Une nationalisation réussie nécessite l’introduction d’un réel contrôle et d’une véritable gestion par les travailleurs. Les syndicats peuvent jouer un rôle important en organisant les travailleurs, en organisant l’élection de façon démocratique des représentants des travailleurs, qui pourraient alors codécider de la manière dont l’usine pourrait remplir une fonction utile dans la société. Un grand nombre de groupes impliqués – comme des organisations représentatives des utilisateurs du transport public, les travailleurs de De Lijn et de la SNCB, les syndicats, des scientifiques, etc. – devraient être impliqués dans la discussion sur l’avenir de l’usine. De nouvelles organisations démocratiques pourraient être créées afin que le débat puisse être mené parmi toutes les couches de la population.

Syndicalisme de lutte et non de soins palliatifs!

Pour qu’un tel scénario devienne réalité, il faudra une lutte qui parte de la base, impliquant le personnel d’Opel-Anvers et celui des entreprises sous-traitantes, ainsi que d’autres entreprises à la fois dans et en dehors du secteur. En fin de compte, cette lutte est importante pour chacun de nous : elle devrait être un exemple de la manière dont les travailleurs, par une lutte de masse, peuvent stopper les tentatives du capitalisme de leur faire payer la crise.

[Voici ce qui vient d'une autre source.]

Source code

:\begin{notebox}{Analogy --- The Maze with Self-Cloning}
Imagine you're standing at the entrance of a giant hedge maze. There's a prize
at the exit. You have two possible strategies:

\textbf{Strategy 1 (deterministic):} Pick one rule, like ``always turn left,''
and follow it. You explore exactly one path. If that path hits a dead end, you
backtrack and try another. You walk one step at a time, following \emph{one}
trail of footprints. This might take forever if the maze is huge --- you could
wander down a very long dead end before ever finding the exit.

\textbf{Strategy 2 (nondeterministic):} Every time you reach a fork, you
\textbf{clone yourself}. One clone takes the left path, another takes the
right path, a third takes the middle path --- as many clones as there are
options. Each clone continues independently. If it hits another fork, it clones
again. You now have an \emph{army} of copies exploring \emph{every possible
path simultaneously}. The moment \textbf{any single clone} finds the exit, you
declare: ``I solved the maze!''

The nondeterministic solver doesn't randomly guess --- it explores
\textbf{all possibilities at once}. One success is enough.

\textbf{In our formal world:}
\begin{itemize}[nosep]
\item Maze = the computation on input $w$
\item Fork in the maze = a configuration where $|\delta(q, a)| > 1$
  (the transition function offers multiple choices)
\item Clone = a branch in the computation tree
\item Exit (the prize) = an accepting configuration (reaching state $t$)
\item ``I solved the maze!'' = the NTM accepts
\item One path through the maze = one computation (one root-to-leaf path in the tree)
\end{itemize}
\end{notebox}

Les syndicats, en tant que représentants des intérêts des travailleurs, doivent jouer un rôle de meneurs. Ils devraient proposer aux travailleurs un plan de nationalisation de l’usine et organiser un débat. Une stratégie internationale est également essentielle. Un meeting au sujet de l’avenir de l’entreprise, incluant des représentants des travailleurs de toutes les usines Opel d’Europe, serait un bon début. Il faut aussi un plan pour faire monter la pression sur les gouvernements nationaux, avec des actions de plus en plus dures. Sur base de la lutte pour la nationalisation, une solidarité internationale à travers toutes les branches de l’industrie automobile dans tous les pays d’Europe pourrait commencer à croître et à prendre des formes concrètes.

En résumé: seule une mentalité combative, avec des dirigeants syndicaux impliquant au maximum la base dans les débats sur le déroulement de la lutte, peut garantir un avenir pour Opel-Anvers et pour l’ensemble du secteur!